Chamber of Commerce Executive Director Barb Nickels said the division oversaw 38 conventions during its first full year in 2011. A sample of these delegates includes Wells Fargo, Alaska Airlines, People’s Council for Marine Mammals and the U.S. Department of Agriculture.
Nickels said the new division will help tackle the issue of logistical problems and staffing shortages that often lead certain events to bigger cities like Anchorage and Fairbanks. She said hosting meetings in Nome will allow regional community members to participate in training they wouldn’t be able to get if they were held in other cities.
Ketchikan has its own meeting space in the form of the Ted Ferry Civic Center. Facility Manager Liz Jones said the center has stayed busy.
Jones has noticed a trend in recent years in which bookings are happening closer to events, which is the opposite in larger venues like Anchorage.
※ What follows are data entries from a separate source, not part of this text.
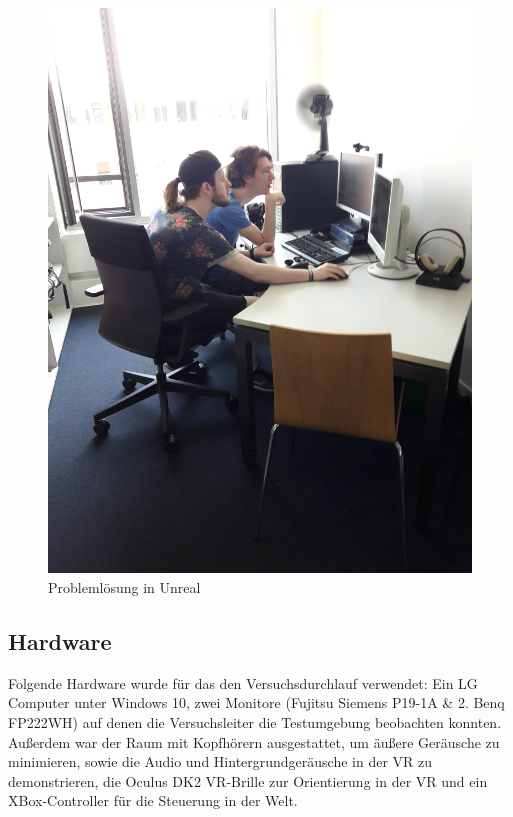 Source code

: \documentclass{Bericht}
\begin{document}
		
				
				
				
				
				
	

			

			
		\begin{figure}[!htbp] %
			\centering
			\includegraphics[trim = 200mm 0mm 600mm 0mm, clip, height=\linewidth, width=\textheight, keepaspectratio, angle=270]{../Bilder/20170619_102101.jpg} %
			\caption{Problemlösung in Unreal}
			\label{img:porblemloesung}
		\end{figure}
		
		

\subsection{Hardware}
\label{subsec:hardware}
Folgende Hardware wurde für das den Versuchsdurchlauf verwendet: Ein LG Computer unter Windows 10, zwei Monitore (Fujitsu Siemens P19-1A \& 2. Benq FP222WH) auf denen die Versuchsleiter die Testumgebung beobachten konnten. Außerdem war der Raum mit Kopfhörern ausgestattet, um äußere Geräusche zu minimieren, sowie die Audio und Hintergrundgeräusche in der VR zu demonstrieren, die Oculus DK2 VR-Brille zur Orientierung in der VR und ein XBox-Controller für die Steuerung in der Welt.
\end{document}
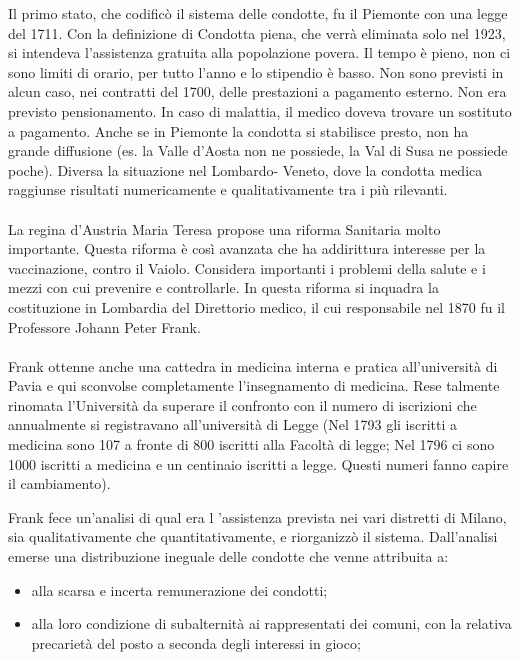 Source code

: Il primo stato, che codificò il sistema delle condotte, fu il Piemonte
con una legge del 1711. Con la definizione di Condotta piena, che verrà
eliminata solo nel 1923, si intendeva l'assistenza gratuita alla
popolazione povera. Il tempo è pieno, non ci sono limiti di orario, per
tutto l'anno e lo stipendio è basso. Non sono previsti in alcun caso,
nei contratti del 1700, delle prestazioni a pagamento esterno. Non era
previsto pensionamento. In caso di malattia, il medico doveva trovare un
sostituto a pagamento. Anche se in Piemonte la condotta si stabilisce
presto, non ha grande diffusione (es. la Valle d'Aosta non ne possiede,
la Val di Susa ne possiede poche). Diversa la situazione nel Lombardo-
Veneto, dove la condotta medica raggiunse risultati numericamente e
qualitativamente tra i più rilevanti.
\\\\
La regina d'Austria Maria Teresa propose una riforma Sanitaria molto
importante. Questa riforma è così avanzata che ha addirittura interesse
per la vaccinazione, contro il Vaiolo. Considera importanti i problemi
della salute e i mezzi con cui prevenire e controllarle. In questa
riforma si inquadra la costituzione in Lombardia del Direttorio medico,
il cui responsabile nel 1870 fu il Professore Johann Peter Frank.
\\\\
Frank ottenne anche una cattedra in medicina interna e pratica
all'università di Pavia e qui sconvolse completamente l'insegnamento di
medicina. Rese talmente rinomata l'Università da superare il confronto
con il numero di iscrizioni che annualmente si registravano
all'università di Legge (Nel 1793 gli iscritti a medicina sono 107 a
fronte di 800 iscritti alla Facoltà di legge; Nel 1796 ci sono 1000
iscritti a medicina e un centinaio iscritti a legge. Questi numeri fanno
capire il cambiamento).

Frank fece un'analisi di qual era l 'assistenza prevista nei vari
distretti di Milano, sia qualitativamente che quantitativamente, e
riorganizzò il sistema. Dall'analisi emerse una distribuzione ineguale
delle condotte che venne attribuita a:

\begin{itemize}
\item
  alla scarsa e incerta remunerazione dei condotti;
\item
  alla loro condizione di subalternità ai rappresentati dei comuni, con
  la relativa precarietà del posto a seconda degli interessi in gioco;
\end{itemize}

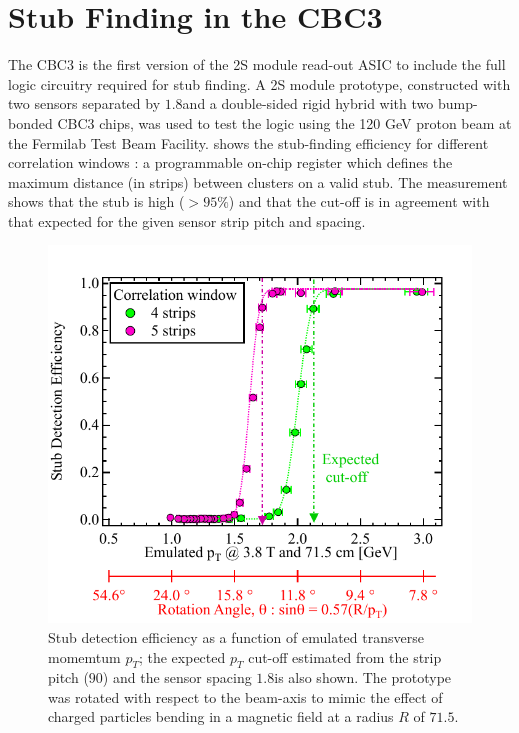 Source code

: \section{Stub Finding in the CBC3}
The CBC3 is the first version of the 2S module read-out ASIC to include the full logic circuitry required for stub finding. A 2S module prototype, constructed with two sensors separated by ${1.8}$\mm and a double-sided rigid hybrid with two bump-bonded CBC3 chips, was used to test the logic using the 120 GeV proton beam at the Fermilab Test Beam Facility.  shows the stub-finding efficiency for different correlation windows : a programmable on-chip register which defines the maximum distance (in strips) between clusters on a valid stub. The measurement shows that the stub is high (${>95\%}$) and that the cut-off is in agreement with that expected for the given sensor strip pitch and spacing.


\begin{figure}[!htbp]
\centering
\includegraphics[width=0.9\linewidth]{Figures/StubScan.pdf}
\vspace*{-2mm}
\caption{Stub detection efficiency as a function of emulated transverse momemtum ${p_T}$; the expected ${p_T}$ cut-off estimated from the strip pitch (${90}$\microns) and the sensor spacing ${1.8}$\mm is also shown. The prototype was rotated with respect to the beam-axis to mimic the effect of charged particles bending in a magnetic field at a radius $R$ of ${71.5}$\cm.}
\label{fig:stubs}
\end{figure}
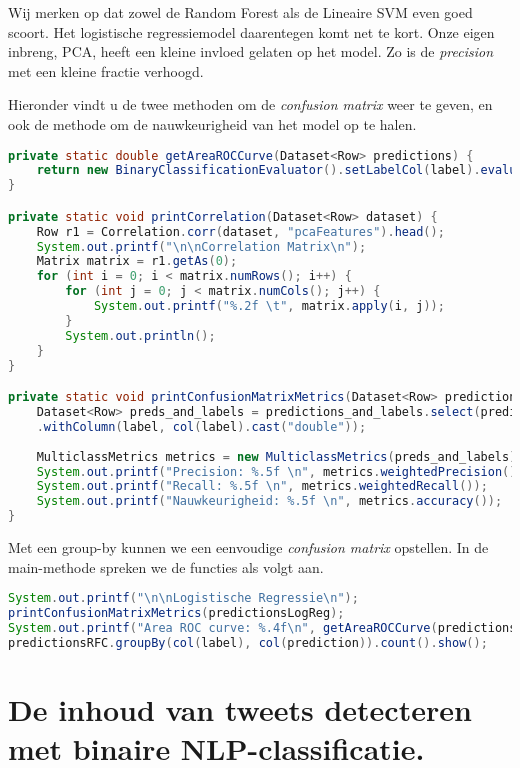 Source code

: \documentclass[a4paper,10pt,twoside]{report}
\begin{document}
Wij merken op dat zowel de Random Forest als de Lineaire SVM even goed scoort. Het logistische regressiemodel daarentegen komt net te kort. Onze eigen inbreng, PCA, heeft een kleine invloed gelaten op het model. Zo is de \textit{precision} met een kleine fractie verhoogd. 

Hieronder vindt u de twee methoden om de \textit{confusion matrix} weer te geven, en ook de methode om de nauwkeurigheid van het model op te halen.

\begin{lstlisting}[language=Java]
private static double getAreaROCCurve(Dataset<Row> predictions) {
	return new BinaryClassificationEvaluator().setLabelCol(label).evaluate(predictions);
}

private static void printCorrelation(Dataset<Row> dataset) {
	Row r1 = Correlation.corr(dataset, "pcaFeatures").head();
	System.out.printf("\n\nCorrelation Matrix\n");
	Matrix matrix = r1.getAs(0);
	for (int i = 0; i < matrix.numRows(); i++) {
		for (int j = 0; j < matrix.numCols(); j++) {
			System.out.printf("%.2f \t", matrix.apply(i, j));
		}
		System.out.println();
	}
}

private static void printConfusionMatrixMetrics(Dataset<Row> predictions_and_labels) {
	Dataset<Row> preds_and_labels = predictions_and_labels.select(prediction, label).orderBy(prediction)
	.withColumn(label, col(label).cast("double"));
	
	MulticlassMetrics metrics = new MulticlassMetrics(preds_and_labels);
	System.out.printf("Precision: %.5f \n", metrics.weightedPrecision());
	System.out.printf("Recall: %.5f \n", metrics.weightedRecall());
	System.out.printf("Nauwkeurigheid: %.5f \n", metrics.accuracy());
}

\end{lstlisting}

Met een group-by kunnen we een eenvoudige \textit{confusion matrix} opstellen. In de main-methode spreken we de functies als volgt aan.

\begin{lstlisting}[language=Java]
System.out.printf("\n\nLogistische Regressie\n");
printConfusionMatrixMetrics(predictionsLogReg);
System.out.printf("Area ROC curve: %.4f\n", getAreaROCCurve(predictionsLogReg));
predictionsRFC.groupBy(col(label), col(prediction)).count().show(); 
\end{lstlisting}

\chapter{De inhoud van tweets detecteren met binaire NLP-classificatie.}
\end{document}
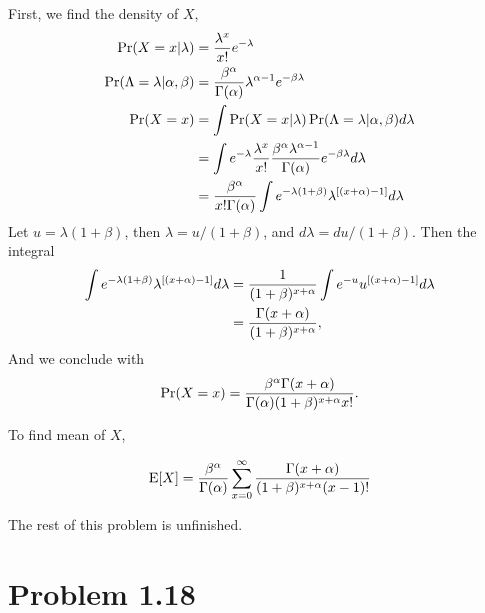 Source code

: \documentclass{scrartcl}
\begin{document}
First, we find the density of $X$,
\begin{equation}
	\begin{split}
		\Pr(X=x|\lambda)
			& = {\lambda^x \over x!} e^{-\lambda} \\
		\Pr(\Lambda = \lambda | \alpha, \beta)
			& = {\beta^\alpha \over \Gamma(\alpha)} \lambda^{\alpha-1}e^{-\beta\lambda} \\
		\Pr(X=x)
			& = \int \Pr(X=x|\lambda) \Pr(\Lambda = \lambda | \alpha, \beta) d\lambda \\
			& = \int e^{-\lambda} {\lambda^x \over x!} {\beta^\alpha \lambda^{\alpha-1} \over \Gamma(\alpha)}
				e^{-\beta\lambda} d\lambda \\
			& = {\beta^\alpha \over { x! \Gamma(\alpha) }}
			    \int e^{-\lambda(1+\beta)} \lambda^{[(x+\alpha)-1]} d\lambda
	\end{split}
\end{equation}
Let $u = \lambda(1+\beta)$, then $\lambda = u/(1+\beta)$, and $d\lambda = du/(1+\beta)$.
Then the integral
\begin{equation}
\begin{split}
\int e^{-\lambda(1+\beta)} \lambda^{[(x+\alpha)-1]} d\lambda
& = {1 \over (1+\beta)^{x+\alpha}} \int e^{-u} u^{[(x+\alpha)-1]} d\lambda \\
& = {\Gamma(x+\alpha) \over {(1+\beta)^{x+\alpha}}} ,
\end{split}
\end{equation}
And we conclude with
\begin{equation}
\Pr(X=x) = {\beta^\alpha \Gamma(x+\alpha) \over {\Gamma(\alpha)(1+\beta)^{x+\alpha}}x!} .
\end{equation}

To find mean of $X$,

\begin{equation}
	\mathrm{E}[X] = {\beta^\alpha \over \Gamma(\alpha)}
	        \sum_{x = 0}^{\infty} \frac{\Gamma(x+\alpha)}{(1+\beta)^{x+\alpha}(x-1)!}
\end{equation}

The rest of this problem is unfinished.


\section*{Problem 1.18}
\end{document}
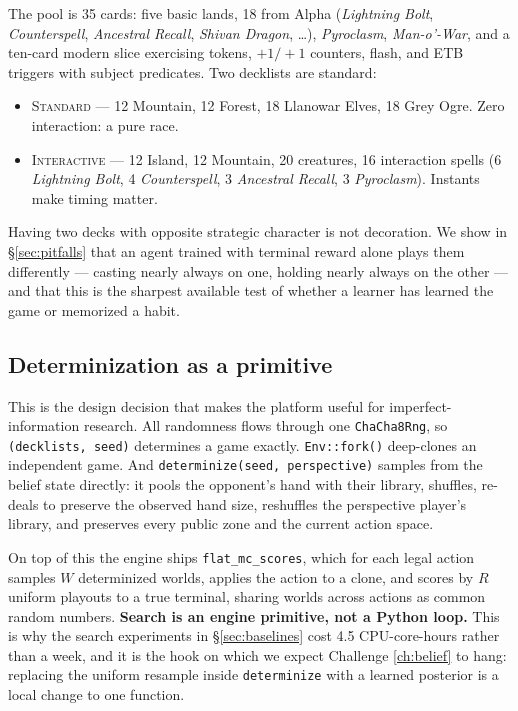 \documentclass[11pt]{article}
\newcommand{\stddeck}{\textsc{Standard}}
\newcommand{\intdeck}{\textsc{Interactive}}
\begin{document}
The pool is 35 cards: five basic lands, 18 from Alpha (\textit{Lightning Bolt}, \textit{Counterspell}, \textit{Ancestral Recall}, \textit{Shivan Dragon}, \ldots), \textit{Pyroclasm}, \textit{Man-o'-War}, and a ten-card modern slice exercising tokens, $+1/+1$ counters, flash, and ETB triggers with subject predicates. Two decklists are standard:

\begin{itemize}\itemsep1pt
\item \stddeck{} --- 12 Mountain, 12 Forest, 18 Llanowar Elves, 18 Grey Ogre. Zero interaction: a pure race.
\item \intdeck{} --- 12 Island, 12 Mountain, 20 creatures, 16 interaction spells (6 \textit{Lightning Bolt}, 4 \textit{Counterspell}, 3 \textit{Ancestral Recall}, 3 \textit{Pyroclasm}). Instants make timing matter.
\end{itemize}

Having two decks with opposite strategic character is not decoration. We show in \S\ref{sec:pitfalls} that an agent trained with terminal reward alone plays them differently --- casting nearly always on one, holding nearly always on the other --- and that this is the sharpest available test of whether a learner has learned the game or memorized a habit.

\subsection{Determinization as a primitive}
\label{sec:determinize}

This is the design decision that makes the platform useful for imperfect-information research. All randomness flows through one \texttt{ChaCha8Rng}, so \texttt{(decklists, seed)} determines a game exactly. \texttt{Env::fork()} deep-clones an independent game. And \texttt{determinize(seed, perspective)} samples from the belief state directly: it pools the opponent's hand with their library, shuffles, re-deals to preserve the observed hand size, reshuffles the perspective player's library, and preserves every public zone and the current action space.

On top of this the engine ships \texttt{flat\_mc\_scores}, which for each legal action samples $W$ determinized worlds, applies the action to a clone, and scores by $R$ uniform playouts to a true terminal, sharing worlds across actions as common random numbers. \textbf{Search is an engine primitive, not a Python loop.} This is why the search experiments in \S\ref{sec:baselines} cost 4.5 CPU-core-hours rather than a week, and it is the hook on which we expect Challenge \ref{ch:belief} to hang: replacing the uniform resample inside \texttt{determinize} with a learned posterior is a local change to one function.
\end{document}
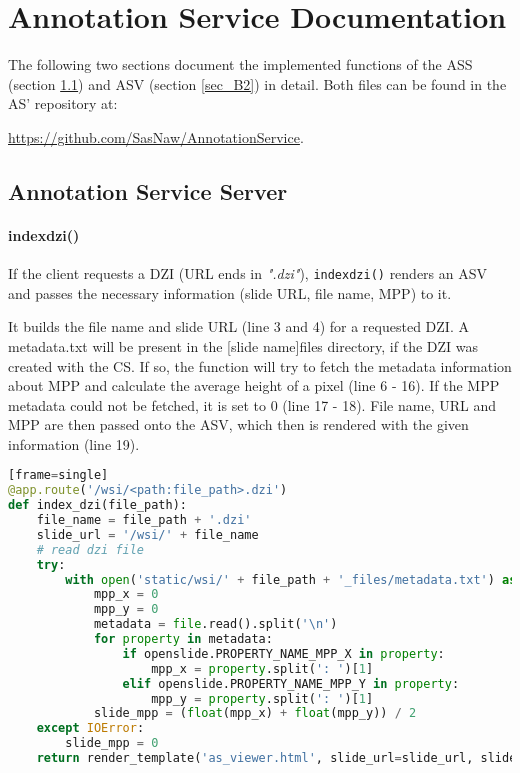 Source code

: \chapter{Annotation Service Documentation}

The following two sections document the implemented functions of the ASS (section \ref{sec_B1}) and ASV (section \ref{sec_B2}) in detail. Both files can be found in the AS' repository at:

 \url{https://github.com/SasNaw/AnnotationService}.

\section{Annotation Service Server}
\label{sec_B1}

\subsubsection{index{\textunderscore}dzi()}
If the client requests a DZI (URL ends in \emph{".dzi"}), \texttt{index{\textunderscore}dzi()} renders an ASV and passes the necessary information (slide URL, file name, MPP) to it.

It builds the file name and slide URL (line 3 and 4) for a requested DZI. A metadata.txt will be present in the [slide name]{\textunderscore}files directory, if the DZI was created with the CS. If so, the function will try to fetch the metadata information about MPP and calculate the average height of a pixel (line 6 - 16). If the MPP metadata could not be fetched, it is set to 0 (line 17 - 18). File name, URL and MPP are then passed onto the ASV, which then is rendered with the given information (line 19).

\begin{lstlisting}[language=Python][frame=single]
@app.route('/wsi/<path:file_path>.dzi')
def index_dzi(file_path):
	file_name = file_path + '.dzi'
	slide_url = '/wsi/' + file_name
	# read dzi file
	try:
		with open('static/wsi/' + file_path + '_files/metadata.txt') as file:
			mpp_x = 0
			mpp_y = 0
			metadata = file.read().split('\n')
			for property in metadata:
				if openslide.PROPERTY_NAME_MPP_X in property:
					mpp_x = property.split(': ')[1]
				elif openslide.PROPERTY_NAME_MPP_Y in property:
					mpp_y = property.split(': ')[1]
			slide_mpp = (float(mpp_x) + float(mpp_y)) / 2
	except IOError:
		slide_mpp = 0
	return render_template('as_viewer.html', slide_url=slide_url, slide_mpp=slide_mpp, file_name=file_name)
\end{lstlisting}


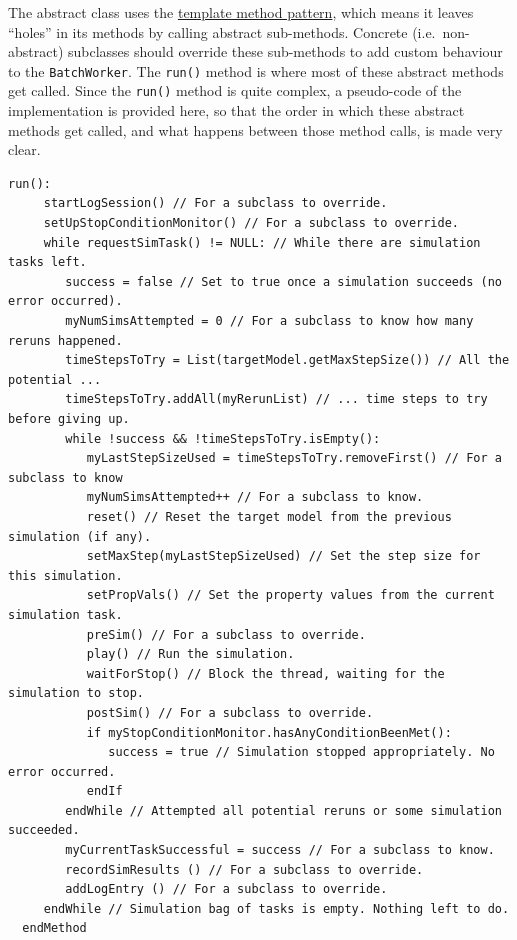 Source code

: \documentclass{article}
\newcommand{\BW}{{\tt BatchWorker}}
\begin{document}
The abstract  class uses the \href{https://en.wikipedia.org/wiki/Template_method_pattern}{template method pattern}, which means it leaves ``holes'' in its methods by calling abstract sub-methods. Concrete (i.e.\ non-abstract) subclasses should override these sub-methods to add custom behaviour to the \BW. The {\tt run()} method is where most of these abstract methods get called. Since the {\tt run()} method is quite complex, a pseudo-code of the implementation is provided here, so that the order in which these abstract methods get called, and what happens between those method calls, is made very clear.

\begin{lstlisting}[]
  run():
     startLogSession() // For a subclass to override.
     setUpStopConditionMonitor() // For a subclass to override.
     while requestSimTask() != NULL: // While there are simulation tasks left.
        success = false // Set to true once a simulation succeeds (no error occurred).
        myNumSimsAttempted = 0 // For a subclass to know how many reruns happened.
        timeStepsToTry = List(targetModel.getMaxStepSize()) // All the potential ...
        timeStepsToTry.addAll(myRerunList) // ... time steps to try before giving up.
        while !success && !timeStepsToTry.isEmpty():
           myLastStepSizeUsed = timeStepsToTry.removeFirst() // For a subclass to know
           myNumSimsAttempted++ // For a subclass to know.
           reset() // Reset the target model from the previous simulation (if any).
           setMaxStep(myLastStepSizeUsed) // Set the step size for this simulation.
           setPropVals() // Set the property values from the current simulation task.
           preSim() // For a subclass to override.
           play() // Run the simulation.
           waitForStop() // Block the thread, waiting for the simulation to stop.
           postSim() // For a subclass to override.
           if myStopConditionMonitor.hasAnyConditionBeenMet():
              success = true // Simulation stopped appropriately. No error occurred.
           endIf
        endWhile // Attempted all potential reruns or some simulation succeeded.
        myCurrentTaskSuccessful = success // For a subclass to know.
        recordSimResults () // For a subclass to override.
        addLogEntry () // For a subclass to override.
     endWhile // Simulation bag of tasks is empty. Nothing left to do.
  endMethod
\end{lstlisting}
\end{document}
She said even conventions are booking less than eight months out when it used to be 12 to 15 months for conventions of the same size.
Jones assumes it’s related to budgetary issues because companies may not know too far in advance if they’ll have any events.
The Ted Ferry Civic Center held 154 events in 2010 and 132 events in 2011. There are 151 booked events so far this year.
“But that changes every day,” Jones said.
Like many convention centers, Ted Ferry runs the gamut in events. This has included the Alaska Municipal League, Alaska Forest Association, the University of Alaska Board of Regents and U.S. Coast Guard. The Intertribal Deaf Council of Oregon has also been there.
Next year it will host the Rotary District 5010 annual convention.
Steven Pfister, manager of Centennial Hall in Juneau, said that center had about 350 events in fiscal year 2012.